2002 novel by H.N. Turteltaub

The Gryphon's Skull is a historical fiction novel written by H.N. Turteltaub (a pseudonym of Harry Turtledove). It was first published in hardcover by Tor Books in December 2002, and in paperback by the same publisher in December 2003. The book was reissued under the author's real name as an ebook by Phoenix Pick in March 2014, and as a trade paperback by the same publisher in April of the same year. It is the second book in the Hellenic Traders series.

==Plot summary==
The book follows the adventures of Menedemos and his cousin, Sostratos, seafaring traders from Rhodes in the eastern Mediterranean in the years after Alexander the Great. The plot centers around their commercial voyages across the Aegean Sea in their ship the Aphrodite during the year 309 BC. Early on, Sostratos acquires what appears to be the skull of a mythical gryphon (in reality the fossilized skull of a Protoceratops dinosaur), which he hopes to transport to scholars in Athens for study. Various other responsibilities and events get in the way, notably a commission from Ptolemaîos, satrap of Egypt, to spirit Polemaîos, disaffected nephew of Antigonos, master of Asia, from Chalcis to Cos to join him in his campaign against Antigonos. The cousins succeed in their mission, though Polemaîos later betrays Ptolemaîos, and is ordered to drink hemlock. Sostratos witnesses the enforced suicide. The gryphon's skull is later lost in a pirate attack on the Aphrodite.

==Reception==
Publishers Weekly notes that "[i]n the end, readers [of the book] will count themselves satisfied with the journey." The reviewer points out that "[t]The author has spelled names as the Greeks did—Kyklades, Thoukydides, Skythians—and this adds to the fun."

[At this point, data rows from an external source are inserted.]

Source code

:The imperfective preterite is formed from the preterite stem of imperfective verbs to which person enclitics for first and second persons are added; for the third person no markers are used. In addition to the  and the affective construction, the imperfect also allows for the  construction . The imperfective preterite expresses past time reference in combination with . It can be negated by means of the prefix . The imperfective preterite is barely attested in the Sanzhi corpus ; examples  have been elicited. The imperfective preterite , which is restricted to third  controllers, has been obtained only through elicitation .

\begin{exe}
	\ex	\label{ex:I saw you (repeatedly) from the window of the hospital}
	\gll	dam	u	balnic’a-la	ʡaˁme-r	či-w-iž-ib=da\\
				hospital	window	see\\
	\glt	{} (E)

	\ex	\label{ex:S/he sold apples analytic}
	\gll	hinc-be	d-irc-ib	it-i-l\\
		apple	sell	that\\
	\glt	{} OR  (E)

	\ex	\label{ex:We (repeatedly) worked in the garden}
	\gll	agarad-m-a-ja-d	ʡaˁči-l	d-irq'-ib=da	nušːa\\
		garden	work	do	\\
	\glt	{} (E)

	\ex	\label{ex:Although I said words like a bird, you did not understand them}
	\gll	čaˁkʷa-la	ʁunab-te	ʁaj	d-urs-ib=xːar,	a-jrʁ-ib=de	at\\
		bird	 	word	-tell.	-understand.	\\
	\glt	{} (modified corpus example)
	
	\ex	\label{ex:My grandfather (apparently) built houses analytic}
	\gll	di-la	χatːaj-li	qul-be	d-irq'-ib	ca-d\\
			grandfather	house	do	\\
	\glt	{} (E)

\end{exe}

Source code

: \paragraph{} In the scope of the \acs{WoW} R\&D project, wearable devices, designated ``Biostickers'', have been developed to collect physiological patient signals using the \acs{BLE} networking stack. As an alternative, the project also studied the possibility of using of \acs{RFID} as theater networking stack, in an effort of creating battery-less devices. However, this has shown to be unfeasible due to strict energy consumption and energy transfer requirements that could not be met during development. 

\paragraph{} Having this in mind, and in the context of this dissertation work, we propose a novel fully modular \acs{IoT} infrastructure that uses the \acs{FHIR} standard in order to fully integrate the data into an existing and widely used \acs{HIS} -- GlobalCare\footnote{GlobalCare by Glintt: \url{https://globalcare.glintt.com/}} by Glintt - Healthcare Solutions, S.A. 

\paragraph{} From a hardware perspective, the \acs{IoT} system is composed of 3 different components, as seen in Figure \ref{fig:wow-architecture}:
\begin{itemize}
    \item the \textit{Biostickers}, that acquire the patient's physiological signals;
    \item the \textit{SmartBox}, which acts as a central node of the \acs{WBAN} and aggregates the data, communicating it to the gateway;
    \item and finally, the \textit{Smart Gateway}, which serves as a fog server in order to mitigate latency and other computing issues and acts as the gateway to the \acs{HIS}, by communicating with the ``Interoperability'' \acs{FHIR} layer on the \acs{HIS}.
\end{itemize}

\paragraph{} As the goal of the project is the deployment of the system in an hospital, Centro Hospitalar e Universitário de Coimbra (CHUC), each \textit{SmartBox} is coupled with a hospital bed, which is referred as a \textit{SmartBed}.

Kirkus Reviews calls the novel "[s]uperlative historical adventure, narrated with plenty of action and a good feel for the era." The two protagonists are characterized as "a somewhat Patty Duke-ish pair of cousins" who "make a good pair, each complementing the other's weaknesses and strengths."

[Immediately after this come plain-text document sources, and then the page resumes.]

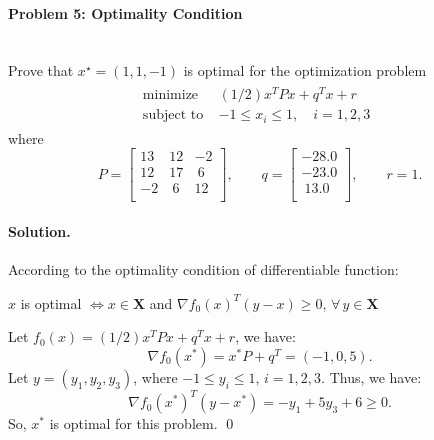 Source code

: \documentclass[a4paper]{article}
\newenvironment{solution}
{\color{blue} \paragraph{Solution.\\}}
{\newline \qed}
\begin{document}
\paragraph{Problem 5: Optimality Condition}
~\\
Prove that $x^\star=(1,1,-1)$ is optimal for the optimization problem
\begin{gather*}
\begin{matrix}
\text{minimize~~} & (1/2)x^TPx+q^Tx+r\quad~~\\
\text{subject to} & -1\leq x_i\leq1,\quad i=1,2,3
\end{matrix}
\end{gather*}
where
\begin{equation*}
P=\begin{bmatrix}
13&12&-2\\
12&17&~6\\
-2&~6&12\\
\end{bmatrix},\quad\quad q=\begin{bmatrix}
-28.0\\
-23.0\\
~13.0\\
\end{bmatrix},\quad\quad r=1.
\end{equation*}
\begin{solution}
	According to the optimality condition of differentiable function:
	\begin{center}
	$x$ is optimal $\iff x \in \boldsymbol{X}$ and $\nabla f_0(x)^T(y-x)\geq 0,\,\forall\,y\in\boldsymbol{X}$  
	\end{center}
Let $f_0(x)=(1/2)x^TPx+q^Tx+r$, we have:
	\begin{equation}\nonumber
	\nabla f_0(x^*) = x^*P+q^T = (-1,0,5).
	\end{equation}
Let $y=(y_1,y_2,y_3)$, where $-1\leq y_i\leq 1,\,i=1,2,3.$ Thus, we have:
	\begin{equation}\nonumber
	\nabla f_0(x^*)^T(y-x^*)=-y_1+5y_3+6\geq 0.
	\end{equation}
So, $x^*$ is optimal for this problem.
\end{solution}
\end{document}
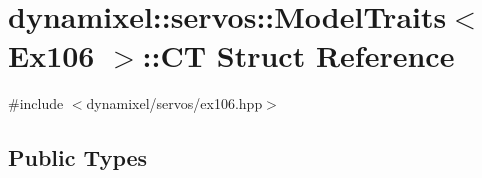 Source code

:\hypertarget{structdynamixel_1_1servos_1_1_model_traits_3_01_ex106_01_4_1_1_c_t}{}\section{dynamixel\+:\+:servos\+:\+:Model\+Traits$<$ Ex106 $>$\+:\+:C\+T Struct Reference}
\label{structdynamixel_1_1servos_1_1_model_traits_3_01_ex106_01_4_1_1_c_t}


{\ttfamily \#include $<$dynamixel/servos/ex106.\+hpp$>$}

\subsection*{Public Types}
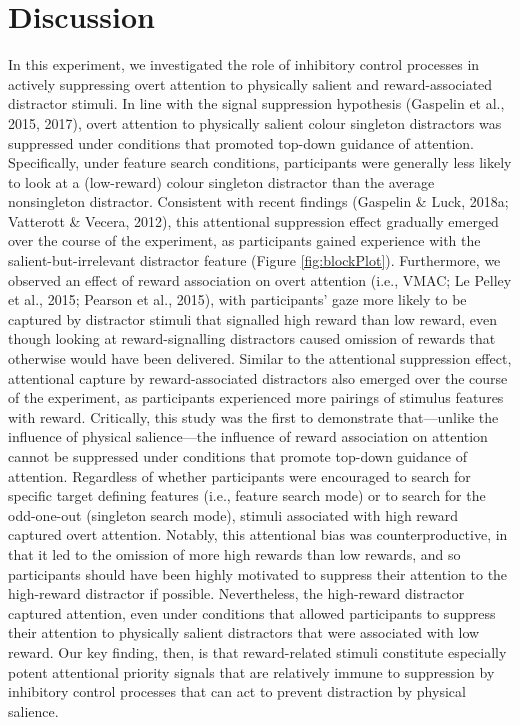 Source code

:\documentclass[man, a4paper, noextraspace, 11pt,floatsintext]{apa6}
\theoremstyle{definition}
\theoremstyle{definition}
\theoremstyle{definition}
\theoremstyle{remark}
\begin{document}
\section{Discussion}\label{discussion}

In this experiment, we investigated the role of inhibitory control
processes in actively suppressing overt attention to physically salient
and reward-associated distractor stimuli. In line with the signal
suppression hypothesis (Gaspelin et al., 2015, 2017), overt attention to
physically salient colour singleton distractors was suppressed under
conditions that promoted top-down guidance of attention. Specifically,
under feature search conditions, participants were generally less likely
to look at a (low-reward) colour singleton distractor than the average
nonsingleton distractor. Consistent with recent findings (Gaspelin \&
Luck, 2018a; Vatterott \& Vecera, 2012), this attentional suppression
effect gradually emerged over the course of the experiment, as
participants gained experience with the salient-but-irrelevant
distractor feature (Figure \ref{fig:blockPlot}). Furthermore, we
observed an effect of reward association on overt attention (i.e., VMAC;
Le Pelley et al., 2015; Pearson et al., 2015), with participants' gaze
more likely to be captured by distractor stimuli that signalled high
reward than low reward, even though looking at reward-signalling
distractors caused omission of rewards that otherwise would have been
delivered. Similar to the attentional suppression effect, attentional
capture by reward-associated distractors also emerged over the course of
the experiment, as participants experienced more pairings of stimulus
features with reward. Critically, this study was the first to
demonstrate that---unlike the influence of physical salience---the
influence of reward association on attention cannot be suppressed under
conditions that promote top-down guidance of attention. Regardless of
whether participants were encouraged to search for specific target
defining features (i.e., feature search mode) or to search for the
odd-one-out (singleton search mode), stimuli associated with high reward
captured overt attention. Notably, this attentional bias was
counterproductive, in that it led to the omission of more high rewards
than low rewards, and so participants should have been highly motivated
to suppress their attention to the high-reward distractor if possible.
Nevertheless, the high-reward distractor captured attention, even under
conditions that allowed participants to suppress their attention to
physically salient distractors that were associated with low reward. Our
key finding, then, is that reward-related stimuli constitute especially
potent attentional priority signals that are relatively immune to
suppression by inhibitory control processes that can act to prevent
distraction by physical salience.
\end{document}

Michele Leber in Booklist characterizes the book as "factually-laded historical fiction, although history is sometimes dispensed awkwardly through dialog rather than through narrative; and while a table of weights, measures, and money is provided, a glossary is sorely missing. But there is appealing camaraderie between the cousins, and no lack of action; and plans for a future voyage, plus unresolved issues, pave the way for more to come."

The book was also reviewed by K. V. Bailey in Vector 227, January 2003, and Peter Heck (2003) in Asimov's Science Fiction, May 2003.